◆ **Assignment**
What you return should be every line below, word for word, and none of the images.

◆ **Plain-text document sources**
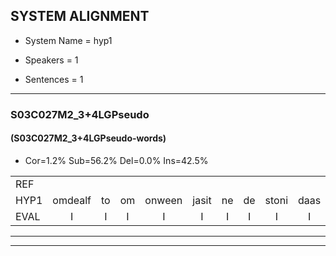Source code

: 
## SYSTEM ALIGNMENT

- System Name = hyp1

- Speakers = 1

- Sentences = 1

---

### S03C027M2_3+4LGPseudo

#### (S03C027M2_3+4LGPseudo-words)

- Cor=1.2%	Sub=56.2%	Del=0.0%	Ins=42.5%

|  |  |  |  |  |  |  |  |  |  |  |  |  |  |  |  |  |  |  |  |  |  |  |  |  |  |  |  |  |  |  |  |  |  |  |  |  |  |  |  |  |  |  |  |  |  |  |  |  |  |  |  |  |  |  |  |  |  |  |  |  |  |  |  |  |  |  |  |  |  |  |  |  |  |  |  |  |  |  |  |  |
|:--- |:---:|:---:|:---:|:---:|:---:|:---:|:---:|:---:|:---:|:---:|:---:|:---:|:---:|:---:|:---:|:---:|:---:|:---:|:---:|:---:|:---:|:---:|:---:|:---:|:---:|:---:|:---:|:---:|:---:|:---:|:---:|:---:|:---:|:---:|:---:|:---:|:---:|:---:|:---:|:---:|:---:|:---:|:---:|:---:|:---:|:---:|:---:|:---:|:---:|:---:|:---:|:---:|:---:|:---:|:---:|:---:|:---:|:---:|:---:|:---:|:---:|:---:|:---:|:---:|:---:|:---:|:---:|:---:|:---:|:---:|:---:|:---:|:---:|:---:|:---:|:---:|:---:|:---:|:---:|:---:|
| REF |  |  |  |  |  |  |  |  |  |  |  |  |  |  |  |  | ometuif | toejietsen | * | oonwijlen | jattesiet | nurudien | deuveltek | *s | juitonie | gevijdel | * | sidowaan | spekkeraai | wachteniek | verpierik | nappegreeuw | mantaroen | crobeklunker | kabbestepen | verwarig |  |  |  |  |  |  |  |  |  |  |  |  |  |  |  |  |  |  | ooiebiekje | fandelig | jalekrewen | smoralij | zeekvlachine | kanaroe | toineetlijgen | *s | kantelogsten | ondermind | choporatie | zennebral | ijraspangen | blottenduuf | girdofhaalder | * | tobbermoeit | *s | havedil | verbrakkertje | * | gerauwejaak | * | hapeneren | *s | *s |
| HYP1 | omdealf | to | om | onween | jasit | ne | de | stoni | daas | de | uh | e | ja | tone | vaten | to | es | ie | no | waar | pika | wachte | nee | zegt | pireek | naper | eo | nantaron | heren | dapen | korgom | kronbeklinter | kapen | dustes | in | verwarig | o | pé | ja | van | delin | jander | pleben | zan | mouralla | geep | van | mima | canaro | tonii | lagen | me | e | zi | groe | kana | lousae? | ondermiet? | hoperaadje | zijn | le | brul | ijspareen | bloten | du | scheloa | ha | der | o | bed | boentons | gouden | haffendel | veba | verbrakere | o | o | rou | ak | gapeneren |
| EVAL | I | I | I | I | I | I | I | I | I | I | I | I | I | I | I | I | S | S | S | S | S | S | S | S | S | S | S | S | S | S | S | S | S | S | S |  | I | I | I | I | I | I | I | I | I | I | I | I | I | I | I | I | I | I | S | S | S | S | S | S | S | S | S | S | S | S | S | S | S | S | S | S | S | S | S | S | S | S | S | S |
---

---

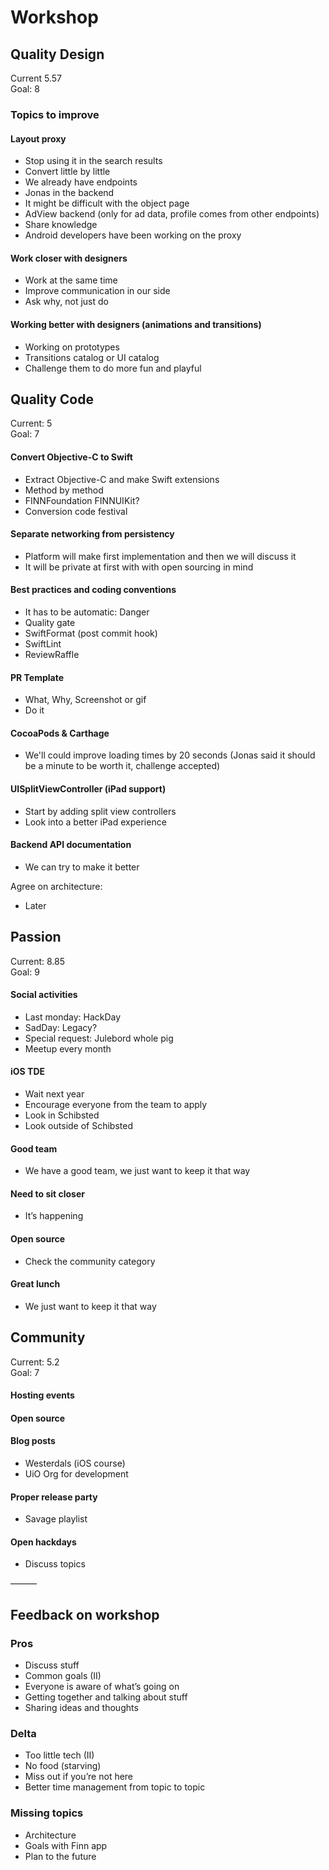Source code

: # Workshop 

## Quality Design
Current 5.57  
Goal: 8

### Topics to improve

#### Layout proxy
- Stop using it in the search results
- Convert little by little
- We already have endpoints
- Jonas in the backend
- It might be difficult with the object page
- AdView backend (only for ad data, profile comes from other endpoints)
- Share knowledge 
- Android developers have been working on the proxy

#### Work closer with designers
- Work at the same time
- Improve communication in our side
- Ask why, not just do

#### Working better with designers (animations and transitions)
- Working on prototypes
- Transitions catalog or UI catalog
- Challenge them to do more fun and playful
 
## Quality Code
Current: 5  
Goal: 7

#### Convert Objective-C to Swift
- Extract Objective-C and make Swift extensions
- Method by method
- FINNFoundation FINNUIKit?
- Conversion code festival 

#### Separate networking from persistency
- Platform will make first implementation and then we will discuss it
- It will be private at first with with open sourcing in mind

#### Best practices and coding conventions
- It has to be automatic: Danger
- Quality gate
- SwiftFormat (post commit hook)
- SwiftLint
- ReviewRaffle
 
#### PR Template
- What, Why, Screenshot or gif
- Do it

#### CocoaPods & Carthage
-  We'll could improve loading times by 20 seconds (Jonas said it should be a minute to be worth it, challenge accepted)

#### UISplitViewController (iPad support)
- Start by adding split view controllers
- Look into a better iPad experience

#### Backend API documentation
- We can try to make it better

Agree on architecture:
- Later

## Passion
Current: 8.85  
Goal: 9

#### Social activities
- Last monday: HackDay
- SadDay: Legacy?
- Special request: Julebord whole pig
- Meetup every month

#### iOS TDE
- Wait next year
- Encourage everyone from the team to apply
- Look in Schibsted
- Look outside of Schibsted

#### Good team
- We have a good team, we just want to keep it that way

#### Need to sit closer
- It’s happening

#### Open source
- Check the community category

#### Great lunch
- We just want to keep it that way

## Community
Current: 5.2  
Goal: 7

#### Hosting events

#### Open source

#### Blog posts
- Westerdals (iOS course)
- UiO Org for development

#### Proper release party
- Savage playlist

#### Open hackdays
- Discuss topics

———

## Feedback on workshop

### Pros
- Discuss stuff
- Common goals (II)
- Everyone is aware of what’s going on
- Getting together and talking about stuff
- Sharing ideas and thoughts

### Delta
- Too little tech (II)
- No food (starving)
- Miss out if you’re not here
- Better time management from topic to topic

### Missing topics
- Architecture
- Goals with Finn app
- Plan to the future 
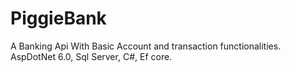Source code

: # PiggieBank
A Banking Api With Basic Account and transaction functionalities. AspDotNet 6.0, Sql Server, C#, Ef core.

◆ **Expected answer**
Source code

: 
## SYSTEM ALIGNMENT

- System Name = hyp1

- Speakers = 1

- Sentences = 1

---

### S03C027M2_3+4LGPseudo

#### (S03C027M2_3+4LGPseudo-words)

- Cor=1.2%	Sub=56.2%	Del=0.0%	Ins=42.5%

|  |  |  |  |  |  |  |  |  |  |  |  |  |  |  |  |  |  |  |  |  |  |  |  |  |  |  |  |  |  |  |  |  |  |  |  |  |  |  |  |  |  |  |  |  |  |  |  |  |  |  |  |  |  |  |  |  |  |  |  |  |  |  |  |  |  |  |  |  |  |  |  |  |  |  |  |  |  |  |  |  |
|:--- |:---:|:---:|:---:|:---:|:---:|:---:|:---:|:---:|:---:|:---:|:---:|:---:|:---:|:---:|:---:|:---:|:---:|:---:|:---:|:---:|:---:|:---:|:---:|:---:|:---:|:---:|:---:|:---:|:---:|:---:|:---:|:---:|:---:|:---:|:---:|:---:|:---:|:---:|:---:|:---:|:---:|:---:|:---:|:---:|:---:|:---:|:---:|:---:|:---:|:---:|:---:|:---:|:---:|:---:|:---:|:---:|:---:|:---:|:---:|:---:|:---:|:---:|:---:|:---:|:---:|:---:|:---:|:---:|:---:|:---:|:---:|:---:|:---:|:---:|:---:|:---:|:---:|:---:|:---:|:---:|
| REF |  |  |  |  |  |  |  |  |  |  |  |  |  |  |  |  | ometuif | toejietsen | * | oonwijlen | jattesiet | nurudien | deuveltek | *s | juitonie | gevijdel | * | sidowaan | spekkeraai | wachteniek | verpierik | nappegreeuw | mantaroen | crobeklunker | kabbestepen | verwarig |  |  |  |  |  |  |  |  |  |  |  |  |  |  |  |  |  |  | ooiebiekje | fandelig | jalekrewen | smoralij | zeekvlachine | kanaroe | toineetlijgen | *s | kantelogsten | ondermind | choporatie | zennebral | ijraspangen | blottenduuf | girdofhaalder | * | tobbermoeit | *s | havedil | verbrakkertje | * | gerauwejaak | * | hapeneren | *s | *s |
| HYP1 | omdealf | to | om | onween | jasit | ne | de | stoni | daas | de | uh | e | ja | tone | vaten | to | es | ie | no | waar | pika | wachte | nee | zegt | pireek | naper | eo | nantaron | heren | dapen | korgom | kronbeklinter | kapen | dustes | in | verwarig | o | pé | ja | van | delin | jander | pleben | zan | mouralla | geep | van | mima | canaro | tonii | lagen | me | e | zi | groe | kana | lousae? | ondermiet? | hoperaadje | zijn | le | brul | ijspareen | bloten | du | scheloa | ha | der | o | bed | boentons | gouden | haffendel | veba | verbrakere | o | o | rou | ak | gapeneren |
| EVAL | I | I | I | I | I | I | I | I | I | I | I | I | I | I | I | I | S | S | S | S | S | S | S | S | S | S | S | S | S | S | S | S | S | S | S |  | I | I | I | I | I | I | I | I | I | I | I | I | I | I | I | I | I | I | S | S | S | S | S | S | S | S | S | S | S | S | S | S | S | S | S | S | S | S | S | S | S | S | S | S |
---

---

Source code

: # Workshop 

## Quality Design
Current 5.57  
Goal: 8

### Topics to improve

#### Layout proxy
- Stop using it in the search results
- Convert little by little
- We already have endpoints
- Jonas in the backend
- It might be difficult with the object page
- AdView backend (only for ad data, profile comes from other endpoints)
- Share knowledge 
- Android developers have been working on the proxy

#### Work closer with designers
- Work at the same time
- Improve communication in our side
- Ask why, not just do

#### Working better with designers (animations and transitions)
- Working on prototypes
- Transitions catalog or UI catalog
- Challenge them to do more fun and playful
 
## Quality Code
Current: 5  
Goal: 7

#### Convert Objective-C to Swift
- Extract Objective-C and make Swift extensions
- Method by method
- FINNFoundation FINNUIKit?
- Conversion code festival 

#### Separate networking from persistency
- Platform will make first implementation and then we will discuss it
- It will be private at first with with open sourcing in mind

#### Best practices and coding conventions
- It has to be automatic: Danger
- Quality gate
- SwiftFormat (post commit hook)
- SwiftLint
- ReviewRaffle
 
#### PR Template
- What, Why, Screenshot or gif
- Do it

#### CocoaPods & Carthage
-  We'll could improve loading times by 20 seconds (Jonas said it should be a minute to be worth it, challenge accepted)

#### UISplitViewController (iPad support)
- Start by adding split view controllers
- Look into a better iPad experience

#### Backend API documentation
- We can try to make it better

Agree on architecture:
- Later

## Passion
Current: 8.85  
Goal: 9

#### Social activities
- Last monday: HackDay
- SadDay: Legacy?
- Special request: Julebord whole pig
- Meetup every month

#### iOS TDE
- Wait next year
- Encourage everyone from the team to apply
- Look in Schibsted
- Look outside of Schibsted

#### Good team
- We have a good team, we just want to keep it that way

#### Need to sit closer
- It’s happening

#### Open source
- Check the community category

#### Great lunch
- We just want to keep it that way

## Community
Current: 5.2  
Goal: 7

#### Hosting events

#### Open source

#### Blog posts
- Westerdals (iOS course)
- UiO Org for development

#### Proper release party
- Savage playlist

#### Open hackdays
- Discuss topics

———

## Feedback on workshop

### Pros
- Discuss stuff
- Common goals (II)
- Everyone is aware of what’s going on
- Getting together and talking about stuff
- Sharing ideas and thoughts

### Delta
- Too little tech (II)
- No food (starving)
- Miss out if you’re not here
- Better time management from topic to topic

### Missing topics
- Architecture
- Goals with Finn app
- Plan to the future 
Source code

: # PiggieBank
A Banking Api With Basic Account and transaction functionalities. AspDotNet 6.0, Sql Server, C#, Ef core.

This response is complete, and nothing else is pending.